This kind of unsubstantiated claim is why some skeptics get called conspiracy theorists. If you can’t back it up to show that 40% of the USHCN has stopped reporting, then don’t publish it.

What I was objecting to was the claim if 40% of the USHCN network was missing – something I know from my own studies to be a false claim.

He replied back with a new graph and the strawman argument and a new number:

The data is correct.

Since 1990, USHCN has lost about 30% of their stations, but they still report data for all of them. This graph is a count of valid monthly readings in their final and raw data sets.

Goddard_screenhunter_237-jun-01-16-10

The problem  was, I was not disputing the data, I was disputing the claim that 40% of USHCN stations were missing and had “completely fake” data (his words).  I knew that to be wrong. So I replied with a suggestion.

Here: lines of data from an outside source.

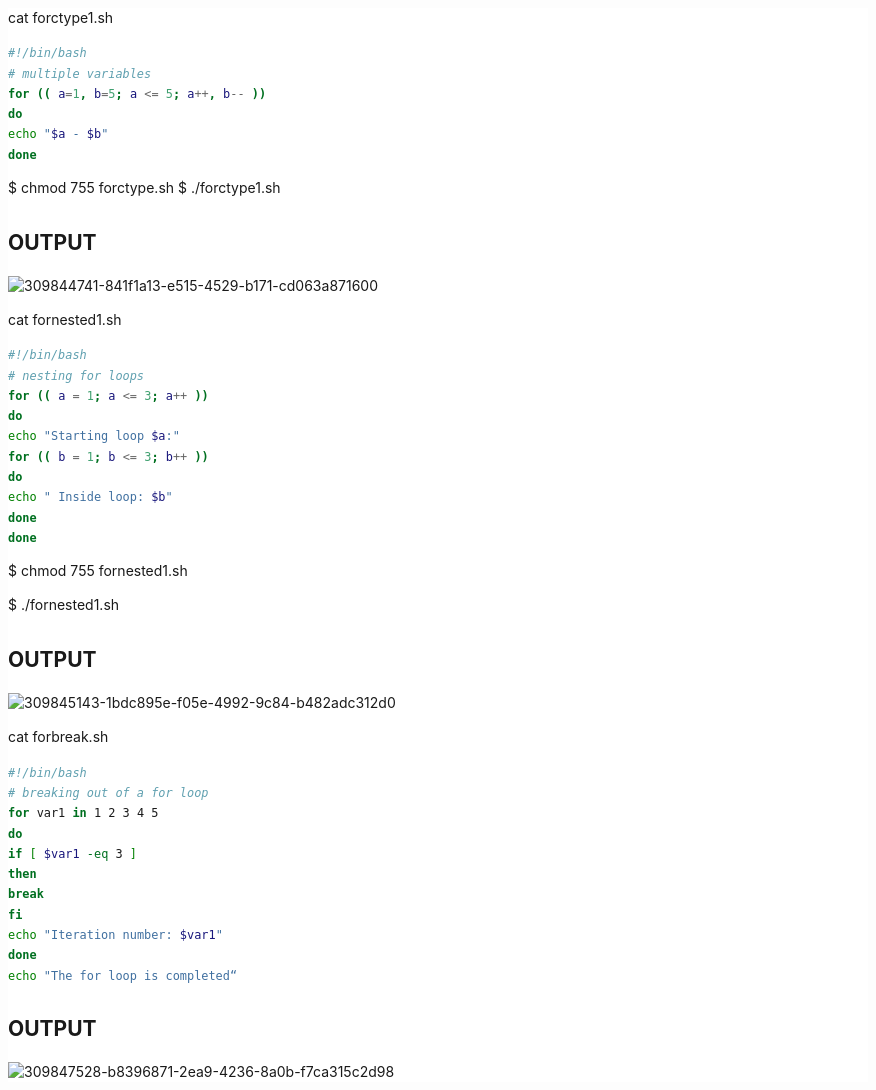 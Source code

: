 cat forctype1.sh 
```bash
#!/bin/bash
# multiple variables
for (( a=1, b=5; a <= 5; a++, b-- ))
do
echo "$a - $b"
done
```
$ chmod 755 forctype.sh
$ ./forctype1.sh 
## OUTPUT
<img width="243" height="129" alt="309844741-841f1a13-e515-4529-b171-cd063a871600" src="https://github.com/user-attachments/assets/9979887f-b7cb-42f3-95a5-b23cfc722dcb" />

cat fornested1.sh 
```bash
#!/bin/bash
# nesting for loops
for (( a = 1; a <= 3; a++ ))
do
echo "Starting loop $a:"
for (( b = 1; b <= 3; b++ ))
do
echo " Inside loop: $b"
done
done
```
$ chmod 755 fornested1.sh
 
$ ./fornested1.sh 
 ## OUTPUT
<img width="283" height="250" alt="309845143-1bdc895e-f05e-4992-9c84-b482adc312d0" src="https://github.com/user-attachments/assets/3041fae6-3476-4b72-bd84-aede2583806d" />

 
cat forbreak.sh 
```bash
#!/bin/bash
# breaking out of a for loop
for var1 in 1 2 3 4 5
do
if [ $var1 -eq 3 ]
then
break
fi
echo "Iteration number: $var1"
done
echo "The for loop is completed“
```
## OUTPUT
<img width="389" height="128" alt="309847528-b8396871-2ea9-4236-8a0b-f7ca315c2d98" src="https://github.com/user-attachments/assets/9514bb85-57dd-41c1-9ebe-6f5405ae8094" />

On Sun, Jun 1, 2014 at 5:13 PM, Anthony  wrote:

I have to leave for the rest of the day, but again I suggest you take this post down, or and the very least remove the title word “fabricated” and replace it with “loss” or something similar.
Not knowing what your method is exactly, I don’t know how you arrived at this, but I can tell you that what you plotted and the word “fabricated” don’t go together they way you envision.
Again, we’ve been working on USHCN for years, we would have noticed if that many stations were missing.
Anthony

Later when I returned, I noted a change had been made to Goddard’s blog post. The word “fabrication” remained but made a small change with no mention of it to the claim about stations. Since I had open a new browser window I had the before and after that change which you can see below:

http://wattsupwiththat.files.wordpress.com/2014/06/goddard_before.png

http://wattsupwiththat.files.wordpress.com/2014/06/goddard_after.png

I thought it was rather disingenuous to make that change without noting it, but I started to dig a little deeper and realized that Goddard was doing the same thing he was before when we pointed out the false hockey stick artifact in the USHCN; he was performing a subtraction on raw versus the final data.

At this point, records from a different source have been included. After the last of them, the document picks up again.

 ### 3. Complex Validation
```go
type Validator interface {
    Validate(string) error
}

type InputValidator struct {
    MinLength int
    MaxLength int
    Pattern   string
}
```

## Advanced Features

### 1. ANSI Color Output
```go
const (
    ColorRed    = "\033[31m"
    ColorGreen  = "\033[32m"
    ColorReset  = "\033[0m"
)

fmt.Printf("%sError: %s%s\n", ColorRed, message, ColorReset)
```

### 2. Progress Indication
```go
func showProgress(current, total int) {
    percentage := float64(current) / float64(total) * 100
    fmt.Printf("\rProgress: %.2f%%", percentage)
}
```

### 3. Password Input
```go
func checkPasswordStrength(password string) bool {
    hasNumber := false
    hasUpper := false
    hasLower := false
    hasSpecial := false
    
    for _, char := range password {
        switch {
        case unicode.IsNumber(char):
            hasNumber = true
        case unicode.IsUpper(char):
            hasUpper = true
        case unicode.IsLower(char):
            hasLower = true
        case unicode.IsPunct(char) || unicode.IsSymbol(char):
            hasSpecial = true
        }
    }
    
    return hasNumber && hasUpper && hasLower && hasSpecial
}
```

I then knew for certain that his methodology wouldn’t hold up under scrutiny, but beyond doing some more private e-mail discussion trying to dissuade him from continuing down that path, I made no blog post or other writings about it.

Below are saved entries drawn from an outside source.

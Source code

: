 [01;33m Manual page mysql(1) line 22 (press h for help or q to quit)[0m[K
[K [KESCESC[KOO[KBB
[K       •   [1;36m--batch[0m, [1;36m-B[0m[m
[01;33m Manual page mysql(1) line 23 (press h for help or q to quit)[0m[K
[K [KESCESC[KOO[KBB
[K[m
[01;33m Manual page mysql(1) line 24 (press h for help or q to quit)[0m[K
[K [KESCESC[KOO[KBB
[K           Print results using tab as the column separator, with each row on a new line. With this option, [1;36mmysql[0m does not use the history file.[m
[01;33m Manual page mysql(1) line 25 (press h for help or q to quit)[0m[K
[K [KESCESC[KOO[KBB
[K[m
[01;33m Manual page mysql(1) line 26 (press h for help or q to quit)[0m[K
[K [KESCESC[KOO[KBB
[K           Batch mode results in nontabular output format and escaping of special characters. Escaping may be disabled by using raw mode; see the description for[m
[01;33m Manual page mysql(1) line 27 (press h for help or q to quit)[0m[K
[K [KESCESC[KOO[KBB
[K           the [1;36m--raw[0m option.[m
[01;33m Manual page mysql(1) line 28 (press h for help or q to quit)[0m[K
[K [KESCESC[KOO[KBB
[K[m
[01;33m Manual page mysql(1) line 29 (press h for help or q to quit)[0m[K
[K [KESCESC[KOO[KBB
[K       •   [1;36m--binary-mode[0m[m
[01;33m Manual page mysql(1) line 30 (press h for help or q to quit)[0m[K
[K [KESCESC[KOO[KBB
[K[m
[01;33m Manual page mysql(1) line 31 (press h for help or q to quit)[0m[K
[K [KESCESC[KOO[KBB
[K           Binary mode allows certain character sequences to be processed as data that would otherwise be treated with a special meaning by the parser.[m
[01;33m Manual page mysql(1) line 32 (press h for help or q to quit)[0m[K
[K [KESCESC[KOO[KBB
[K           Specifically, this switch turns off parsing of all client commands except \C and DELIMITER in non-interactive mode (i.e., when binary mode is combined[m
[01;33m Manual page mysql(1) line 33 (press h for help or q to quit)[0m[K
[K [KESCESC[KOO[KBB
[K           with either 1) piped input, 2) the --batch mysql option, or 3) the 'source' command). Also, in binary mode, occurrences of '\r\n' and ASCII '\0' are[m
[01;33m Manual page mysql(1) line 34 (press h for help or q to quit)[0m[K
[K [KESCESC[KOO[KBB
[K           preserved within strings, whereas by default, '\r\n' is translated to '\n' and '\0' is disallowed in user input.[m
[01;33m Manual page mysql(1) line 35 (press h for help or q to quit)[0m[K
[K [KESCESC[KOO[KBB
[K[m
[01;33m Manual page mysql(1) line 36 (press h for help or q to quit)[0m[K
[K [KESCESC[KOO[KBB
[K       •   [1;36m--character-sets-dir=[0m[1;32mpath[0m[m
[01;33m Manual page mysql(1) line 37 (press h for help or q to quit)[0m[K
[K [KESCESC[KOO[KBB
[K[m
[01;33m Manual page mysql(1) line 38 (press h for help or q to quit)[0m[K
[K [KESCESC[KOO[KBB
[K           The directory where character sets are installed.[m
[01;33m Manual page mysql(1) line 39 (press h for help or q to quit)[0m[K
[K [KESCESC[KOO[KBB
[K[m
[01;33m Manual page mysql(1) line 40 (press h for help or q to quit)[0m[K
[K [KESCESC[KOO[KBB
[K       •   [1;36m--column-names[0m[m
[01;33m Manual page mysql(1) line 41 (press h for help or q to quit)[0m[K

Four days later, over at Lucias blog “The Blackboard” Zeke Hausfather took note of the issue and wrote this post about it: How not to calculate temperature

Zeke writes:

The blogger Steven Goddard has been on a tear recently, castigating NCDC for making up “97% of warming since 1990″ by infilling missing data with “fake data”. The reality is much more mundane, and the dramatic findings are nothing other than an artifact of Goddard’s flawed methodology.

Goddard made two major errors in his analysis, which produced results showing a large bias due to infilling that doesn’t really exist. First, he is simply averaging absolute temperatures rather than using anomalies. Absolute temperatures work fine if and only if the composition of the station network remains unchanged over time. If the composition does change, you will often find that stations dropping out will result in climatological biases in the network due to differences in elevation and average temperatures that don’t necessarily reflect any real information on month-to-month or year-to-year variability. Lucia covered this well a few years back with a toy model, so I’d suggest people who are still confused about the subject to consult her spherical cow.

His second error is to not use any form of spatial weighting (e.g. gridding) when combining station records. While the USHCN network is fairly well distributed across the U.S., its not perfectly so, and some areas of the country have considerably more stations than others. Not gridding also can exacerbate the effect of station drop-out when the stations that drop out are not randomly distributed.

The way that NCDC, GISS, Hadley, myself, Nick Stokes, Chad, Tamino, Jeff Id/Roman M, and even Anthony Watts (in Fall et al) all calculate temperatures is by taking station data, translating it into anomalies by subtracting the long-term average for each month from each station (e.g. the 1961-1990 mean), assigning each station to a grid cell, averaging the anomalies of all stations in each gridcell for each month, and averaging all gridcells each month weighted by their respective land area. The details differ a bit between each group/person, but they produce largely the same results.

Now again, I’d like to point out that Zeke and I are often polar opposites when it comes to the surface temperature record but I had to agree with him on this point; the methodology created the artifact. In order to properly produce a national temperature gridding must be employed, using the raw data without gridding will create various artifacts.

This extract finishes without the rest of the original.